Recorded data
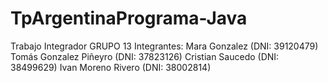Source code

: # TpArgentinaPrograma-Java

Trabajo Integrador GRUPO 13
Integrantes:
Mara Gonzalez (DNI: 39120479)
Tomás Gonzalez Piñeyro (DNI: 37823126)
Cristian Saucedo (DNI: 38499629)
Ivan Moreno Rivero (DNI: 38002814)
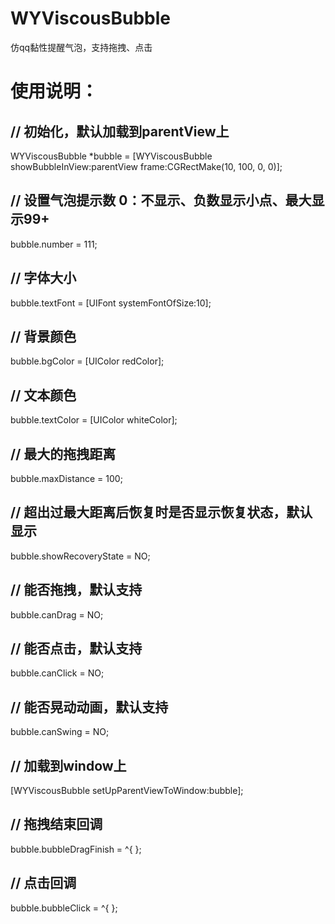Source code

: # WYViscousBubble
仿qq黏性提醒气泡，支持拖拽、点击

# 使用说明：
## // 初始化，默认加载到parentView上 
WYViscousBubble *bubble = [WYViscousBubble showBubbleInView:parentView frame:CGRectMake(10, 100, 0, 0)];
## // 设置气泡提示数 0：不显示、负数显示小点、最大显示99+ 
bubble.number = 111;
## // 字体大小
bubble.textFont = [UIFont systemFontOfSize:10];
## // 背景颜色
bubble.bgColor = [UIColor redColor];
## // 文本颜色
bubble.textColor = [UIColor whiteColor];
## // 最大的拖拽距离
bubble.maxDistance = 100;
## // 超出过最大距离后恢复时是否显示恢复状态，默认显示
bubble.showRecoveryState = NO;
## // 能否拖拽，默认支持
bubble.canDrag = NO;
## // 能否点击，默认支持
bubble.canClick = NO;
## // 能否晃动动画，默认支持
bubble.canSwing = NO;
## // 加载到window上
[WYViscousBubble setUpParentViewToWindow:bubble];
## // 拖拽结束回调
bubble.bubbleDragFinish = ^{
};
## // 点击回调
bubble.bubbleClick = ^{
};
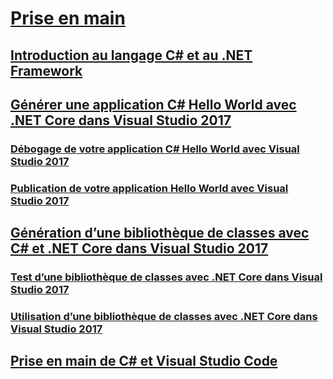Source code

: # [Prise en main](index.md)
## [Introduction au langage C# et au .NET Framework](introduction-to-the-csharp-language-and-the-net-framework.md)
## [Générer une application C# Hello World avec .NET Core dans Visual Studio 2017](../../core/tutorials/with-visual-studio.md)
### [Débogage de votre application C# Hello World avec Visual Studio 2017](../../core/tutorials/debugging-with-visual-studio.md)
### [Publication de votre application Hello World avec Visual Studio 2017](../../core/tutorials/publishing-with-visual-studio.md)
## [Génération d’une bibliothèque de classes avec C# et .NET Core dans Visual Studio 2017](../../core/tutorials/library-with-visual-studio.md)
### [Test d’une bibliothèque de classes avec .NET Core dans Visual Studio 2017](../../core/tutorials/testing-library-with-visual-studio.md)
### [Utilisation d’une bibliothèque de classes avec .NET Core dans Visual Studio 2017](../../core/tutorials/consuming-library-with-visual-studio.md)
## [Prise en main de C# et Visual Studio Code](../../core/tutorials/with-visual-studio-code.md)
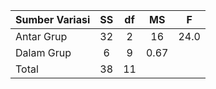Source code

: | Sumber Variasi | SS | df | MS | F |
| :--- | :-: | :-: | :-: | :---: |
| Antar Grup | 32 | 2 | 16 | 24.0 |
| Dalam Grup | 6 | 9 | 0.67 | |
| Total | 38 | 11 | | |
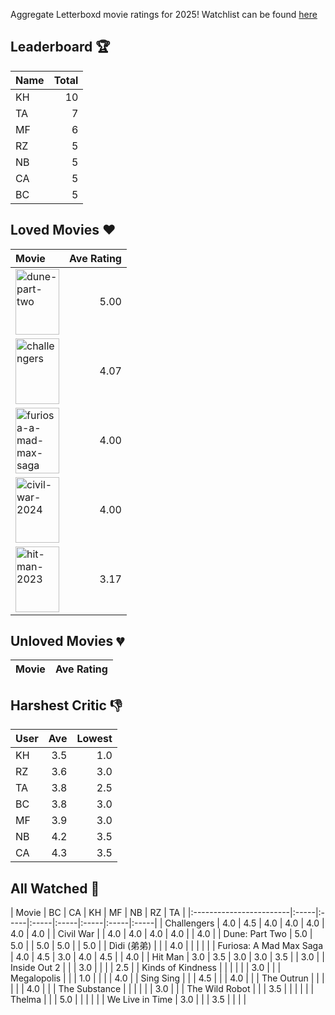 Aggregate Letterboxd movie ratings for 2025! Watchlist can be found [here](https://letterboxd.com/_branzino/list/movie-szn-2025/)

## Leaderboard :trophy:
| Name   |   Total |
|:-------|--------:|
| KH     |      10 |
| TA     |       7 |
| MF     |       6 |
| RZ     |       5 |
| NB     |       5 |
| CA     |       5 |
| BC     |       5 |

## Loved Movies :heart:
| Movie                                                                                                                                                                                  |   Ave Rating |
|:---------------------------------------------------------------------------------------------------------------------------------------------------------------------------------------|-------------:|
| <img src="https://a.ltrbxd.com/resized/film-poster/6/1/7/4/4/3/617443-dune-part-two-0-1000-0-1500-crop.jpg" alt="dune-part-two" style="height: 105px; width:70px;"/>                   |         5.00 |
| <img src="https://a.ltrbxd.com/resized/film-poster/8/4/2/3/0/1/842301-challengers-0-1000-0-1500-crop.jpg" alt="challengers" style="height: 105px; width:70px;"/>                       |         4.07 |
| <img src="https://a.ltrbxd.com/resized/film-poster/7/0/5/2/2/1/705221-furiosa-a-mad-max-saga-0-1000-0-1500-crop.jpg" alt="furiosa-a-mad-max-saga" style="height: 105px; width:70px;"/> |         4.00 |
| <img src="https://a.ltrbxd.com/resized/film-poster/8/3/4/6/5/6/834656-civil-war-0-1000-0-1500-crop.jpg" alt="civil-war-2024" style="height: 105px; width:70px;"/>                      |         4.00 |
| <img src="https://a.ltrbxd.com/resized/film-poster/8/7/7/0/4/6/877046-hit-man-0-1000-0-1500-crop.jpg" alt="hit-man-2023" style="height: 105px; width:70px;"/>                          |         3.17 |

## Unloved Movies :broken_heart:
| Movie   | Ave Rating   |
|---------|--------------|

## Harshest Critic :thumbsdown:
| User   |   Ave |   Lowest |
|:-------|------:|---------:|
| KH     |   3.5 |      1.0 |
| RZ     |   3.6 |      3.0 |
| TA     |   3.8 |      2.5 |
| BC     |   3.8 |      3.0 |
| MF     |   3.9 |      3.0 |
| NB     |   4.2 |      3.5 |
| CA     |   4.3 |      3.5 |

## All Watched :movie_camera:
<div  style="overflow-x: scroll;">
| Movie                   | BC   | CA   | KH   | MF   | NB   | RZ   | TA   |
|:------------------------|:-----|:-----|:-----|:-----|:-----|:-----|:-----|
| Challengers             | 4.0  | 4.5  | 4.0  | 4.0  | 4.0  | 4.0  | 4.0  |
| Civil War               |      | 4.0  | 4.0  | 4.0  | 4.0  |      | 4.0  |
| Dune: Part Two          | 5.0  | 5.0  |      | 5.0  | 5.0  |      | 5.0  |
| Dìdi (弟弟)               |      |      | 4.0  |      |      |      |      |
| Furiosa: A Mad Max Saga | 4.0  | 4.5  | 3.0  | 4.0  | 4.5  |      | 4.0  |
| Hit Man                 | 3.0  | 3.5  | 3.0  | 3.0  | 3.5  |      | 3.0  |
| Inside Out 2            |      |      | 3.0  |      |      |      | 2.5  |
| Kinds of Kindness       |      |      |      |      |      | 3.0  |      |
| Megalopolis             |      |      | 1.0  |      |      |      | 4.0  |
| Sing Sing               |      |      | 4.5  |      |      | 4.0  |      |
| The Outrun              |      |      |      |      |      | 4.0  |      |
| The Substance           |      |      |      |      |      | 3.0  |      |
| The Wild Robot          |      |      | 3.5  |      |      |      |      |
| Thelma                  |      |      | 5.0  |      |      |      |      |
| We Live in Time         | 3.0  |      |      | 3.5  |      |      |      |
</div>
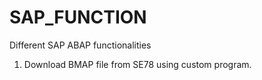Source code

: # SAP_FUNCTION

Different SAP ABAP functionalities
1. Download BMAP file from SE78 using custom program.
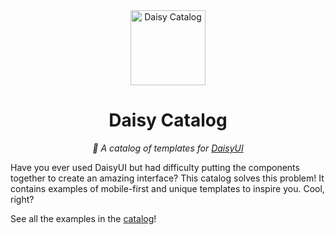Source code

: <div align="center">

<img alt="Daisy Catalog" width="120" src="https://github.com/willpinha/daisy-catalog/assets/86596621/ee38de70-3564-4c55-af1f-e5f0d7c9092e" />

# Daisy Catalog

*🌸 A catalog of templates for [DaisyUI](https://github.com/saadeghi/daisyui)*

</div>

Have you ever used DaisyUI but had difficulty putting the components together to create an amazing interface? This catalog solves this problem! It contains
examples of mobile-first and unique templates to inspire you. Cool, right?

See all the examples in the [catalog](https://willpinha.github.io/daisy-catalog)!
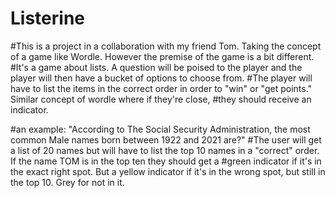 # Listerine

#This is a project in a collaboration with my friend Tom. Taking the concept of a game like Wordle. However the premise of the game is a bit different.
#It's a game about lists. A question will be poised to the player and the player will then have a bucket of options to choose from.
#The player will have to list the items in the correct order in order to "win" or "get points." Similar concept of wordle where if they're close,
#they should receive an indicator.

#an example: "According to The Social Security Administration, the most common Male names born between 1922 and 2021 are?"
#The user will get a list of 20 names but will have to list the top 10 names in a "correct" order. If the name TOM is in the top ten they should get a #green indicator if it's in the exact right spot. But a yellow indicator if it's in the wrong spot, but still in the top 10. Grey for not in it.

--- Problem description ---
Transcribe the data word for word, with no images.

--- Answer to this problem ---
Source code

: # TpArgentinaPrograma-Java

Trabajo Integrador GRUPO 13
Integrantes:
Mara Gonzalez (DNI: 39120479)
Tomás Gonzalez Piñeyro (DNI: 37823126)
Cristian Saucedo (DNI: 38499629)
Ivan Moreno Rivero (DNI: 38002814)
Source code

: # WYViscousBubble
仿qq黏性提醒气泡，支持拖拽、点击

# 使用说明：
## // 初始化，默认加载到parentView上 
WYViscousBubble *bubble = [WYViscousBubble showBubbleInView:parentView frame:CGRectMake(10, 100, 0, 0)];
## // 设置气泡提示数 0：不显示、负数显示小点、最大显示99+ 
bubble.number = 111;
## // 字体大小
bubble.textFont = [UIFont systemFontOfSize:10];
## // 背景颜色
bubble.bgColor = [UIColor redColor];
## // 文本颜色
bubble.textColor = [UIColor whiteColor];
## // 最大的拖拽距离
bubble.maxDistance = 100;
## // 超出过最大距离后恢复时是否显示恢复状态，默认显示
bubble.showRecoveryState = NO;
## // 能否拖拽，默认支持
bubble.canDrag = NO;
## // 能否点击，默认支持
bubble.canClick = NO;
## // 能否晃动动画，默认支持
bubble.canSwing = NO;
## // 加载到window上
[WYViscousBubble setUpParentViewToWindow:bubble];
## // 拖拽结束回调
bubble.bubbleDragFinish = ^{
};
## // 点击回调
bubble.bubbleClick = ^{
};
Source code

: # [Prise en main](index.md)
## [Introduction au langage C# et au .NET Framework](introduction-to-the-csharp-language-and-the-net-framework.md)
## [Générer une application C# Hello World avec .NET Core dans Visual Studio 2017](../../core/tutorials/with-visual-studio.md)
### [Débogage de votre application C# Hello World avec Visual Studio 2017](../../core/tutorials/debugging-with-visual-studio.md)
### [Publication de votre application Hello World avec Visual Studio 2017](../../core/tutorials/publishing-with-visual-studio.md)
## [Génération d’une bibliothèque de classes avec C# et .NET Core dans Visual Studio 2017](../../core/tutorials/library-with-visual-studio.md)
### [Test d’une bibliothèque de classes avec .NET Core dans Visual Studio 2017](../../core/tutorials/testing-library-with-visual-studio.md)
### [Utilisation d’une bibliothèque de classes avec .NET Core dans Visual Studio 2017](../../core/tutorials/consuming-library-with-visual-studio.md)
## [Prise en main de C# et Visual Studio Code](../../core/tutorials/with-visual-studio-code.md)
Source code

: | Sumber Variasi | SS | df | MS | F |
| :--- | :-: | :-: | :-: | :---: |
| Antar Grup | 32 | 2 | 16 | 24.0 |
| Dalam Grup | 6 | 9 | 0.67 | |
| Total | 38 | 11 | | |
 Aggregate Letterboxd movie ratings for 2025! Watchlist can be found [here](https://letterboxd.com/_branzino/list/movie-szn-2025/)

## Leaderboard :trophy:
| Name   |   Total |
|:-------|--------:|
| KH     |      10 |
| TA     |       7 |
| MF     |       6 |
| RZ     |       5 |
| NB     |       5 |
| CA     |       5 |
| BC     |       5 |

## Loved Movies :heart:
| Movie                                                                                                                                                                                  |   Ave Rating |
|:---------------------------------------------------------------------------------------------------------------------------------------------------------------------------------------|-------------:|
| <img src="https://a.ltrbxd.com/resized/film-poster/6/1/7/4/4/3/617443-dune-part-two-0-1000-0-1500-crop.jpg" alt="dune-part-two" style="height: 105px; width:70px;"/>                   |         5.00 |
| <img src="https://a.ltrbxd.com/resized/film-poster/8/4/2/3/0/1/842301-challengers-0-1000-0-1500-crop.jpg" alt="challengers" style="height: 105px; width:70px;"/>                       |         4.07 |
| <img src="https://a.ltrbxd.com/resized/film-poster/7/0/5/2/2/1/705221-furiosa-a-mad-max-saga-0-1000-0-1500-crop.jpg" alt="furiosa-a-mad-max-saga" style="height: 105px; width:70px;"/> |         4.00 |
| <img src="https://a.ltrbxd.com/resized/film-poster/8/3/4/6/5/6/834656-civil-war-0-1000-0-1500-crop.jpg" alt="civil-war-2024" style="height: 105px; width:70px;"/>                      |         4.00 |
| <img src="https://a.ltrbxd.com/resized/film-poster/8/7/7/0/4/6/877046-hit-man-0-1000-0-1500-crop.jpg" alt="hit-man-2023" style="height: 105px; width:70px;"/>                          |         3.17 |

## Unloved Movies :broken_heart:
| Movie   | Ave Rating   |
|---------|--------------|

## Harshest Critic :thumbsdown:
| User   |   Ave |   Lowest |
|:-------|------:|---------:|
| KH     |   3.5 |      1.0 |
| RZ     |   3.6 |      3.0 |
| TA     |   3.8 |      2.5 |
| BC     |   3.8 |      3.0 |
| MF     |   3.9 |      3.0 |
| NB     |   4.2 |      3.5 |
| CA     |   4.3 |      3.5 |

## All Watched :movie_camera:
<div  style="overflow-x: scroll;">
| Movie                   | BC   | CA   | KH   | MF   | NB   | RZ   | TA   |
|:------------------------|:-----|:-----|:-----|:-----|:-----|:-----|:-----|
| Challengers             | 4.0  | 4.5  | 4.0  | 4.0  | 4.0  | 4.0  | 4.0  |
| Civil War               |      | 4.0  | 4.0  | 4.0  | 4.0  |      | 4.0  |
| Dune: Part Two          | 5.0  | 5.0  |      | 5.0  | 5.0  |      | 5.0  |
| Dìdi (弟弟)               |      |      | 4.0  |      |      |      |      |
| Furiosa: A Mad Max Saga | 4.0  | 4.5  | 3.0  | 4.0  | 4.5  |      | 4.0  |
| Hit Man                 | 3.0  | 3.5  | 3.0  | 3.0  | 3.5  |      | 3.0  |
| Inside Out 2            |      |      | 3.0  |      |      |      | 2.5  |
| Kinds of Kindness       |      |      |      |      |      | 3.0  |      |
| Megalopolis             |      |      | 1.0  |      |      |      | 4.0  |
| Sing Sing               |      |      | 4.5  |      |      | 4.0  |      |
| The Outrun              |      |      |      |      |      | 4.0  |      |
| The Substance           |      |      |      |      |      | 3.0  |      |
| The Wild Robot          |      |      | 3.5  |      |      |      |      |
| Thelma                  |      |      | 5.0  |      |      |      |      |
| We Live in Time         | 3.0  |      |      | 3.5  |      |      |      |
</div>
Source code

: # SAP_FUNCTION

Different SAP ABAP functionalities
1. Download BMAP file from SE78 using custom program.
Source code

: <div align="center">

<img alt="Daisy Catalog" width="120" src="https://github.com/willpinha/daisy-catalog/assets/86596621/ee38de70-3564-4c55-af1f-e5f0d7c9092e" />

# Daisy Catalog

*🌸 A catalog of templates for [DaisyUI](https://github.com/saadeghi/daisyui)*

</div>

Have you ever used DaisyUI but had difficulty putting the components together to create an amazing interface? This catalog solves this problem! It contains
examples of mobile-first and unique templates to inspire you. Cool, right?

See all the examples in the [catalog](https://willpinha.github.io/daisy-catalog)!
 # Listerine

#This is a project in a collaboration with my friend Tom. Taking the concept of a game like Wordle. However the premise of the game is a bit different.
#It's a game about lists. A question will be poised to the player and the player will then have a bucket of options to choose from.
#The player will have to list the items in the correct order in order to "win" or "get points." Similar concept of wordle where if they're close,
#they should receive an indicator.

#an example: "According to The Social Security Administration, the most common Male names born between 1922 and 2021 are?"
#The user will get a list of 20 names but will have to list the top 10 names in a "correct" order. If the name TOM is in the top ten they should get a #green indicator if it's in the exact right spot. But a yellow indicator if it's in the wrong spot, but still in the top 10. Grey for not in it.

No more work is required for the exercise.